Network programming with the Twisted framework, Part 1

Friday, 27 June 2003, 12:27 PM EST

Twisted is an increasingly popular pure-Python framework for programming network services and applications. While there are a large number of loosely coupled modular components within Twisted, a central concept to the framework is the idea of non-blocking asynchronous servers. In this article, David introduces you to this style of programming -- a novel one for developers accustomed to threading or forking servers, but one capable of great efficiency under heavy loads.

Sorting through the Twisted framework is reminiscent of the old story about blind men and elephants. Twisted has many capabilities, and it takes a bit of a paradigm switch to get a good sense of why they are all there. In fact, as I write this first installment, I am probably only halfway toward getting my mind fully around Twisted. We can work through it together.

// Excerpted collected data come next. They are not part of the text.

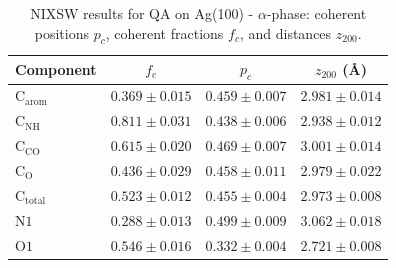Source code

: \documentclass[11pt,a4paper]{article}
\begin{document}
\begin{table}[H]
    \centering
    \caption{NIXSW results for QA on Ag(100) - $\alpha$-phase: coherent positions $p_c$, coherent fractions $f_c$, and distances $z_{200}$.}
    \begin{tabular}{@{}lccc@{}} \toprule
        Component & $f_c$ & $p_c$ & $z_{200}$ (\si{\angstrom}) \\
        \midrule
        $\mathrm{C_{arom}}$ & $0.369 \pm 0.015$ & $0.459 \pm 0.007$ & $2.981 \pm 0.014$ \\
        $\mathrm{C_{NH}}$ & $0.811 \pm 0.031$ & $0.438 \pm 0.006$ & $2.938 \pm 0.012$ \\
        $\mathrm{C_{CO}}$ & $0.615 \pm 0.020$ & $0.469 \pm 0.007$ & $3.001 \pm 0.014$ \\
        $\mathrm{C_{O}}$ & $0.436 \pm 0.029$ & $0.458 \pm 0.011$ & $2.979 \pm 0.022$ \\
        $\mathrm{C_{total}}$ & $0.523 \pm 0.012$ & $0.455 \pm 0.004$ & $2.973 \pm 0.008$ \\ \midrule
        $\mathrm{N1}$ & $0.288 \pm 0.013$ & $0.499 \pm 0.009$ & $3.062 \pm 0.018$ \\ \midrule
        $\mathrm{O1}$ & $0.546 \pm 0.016$ & $0.332 \pm 0.004$ & $2.721 \pm 0.008$ \\
        \bottomrule
    \end{tabular}
    \label{tab:NIXSW-alpha-phase}
\end{table}
\end{document}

One of the strengths of recent versions of Python is that they come with "batteries included" -- that is, the standard distribution includes modules to do just about everything you want to accomplish in most programming tasks. For the most part, when you want a third-party Python module or package, it is to accomplish some specialized and unusual task. Twisted is one of few exceptions to the pattern described; developed by Twisted Matrix Laboratories, it is a well-designed and general-purpose collection of modules for performing all manner of network programming tasks, in ways not easily facilitated by Python's standard library.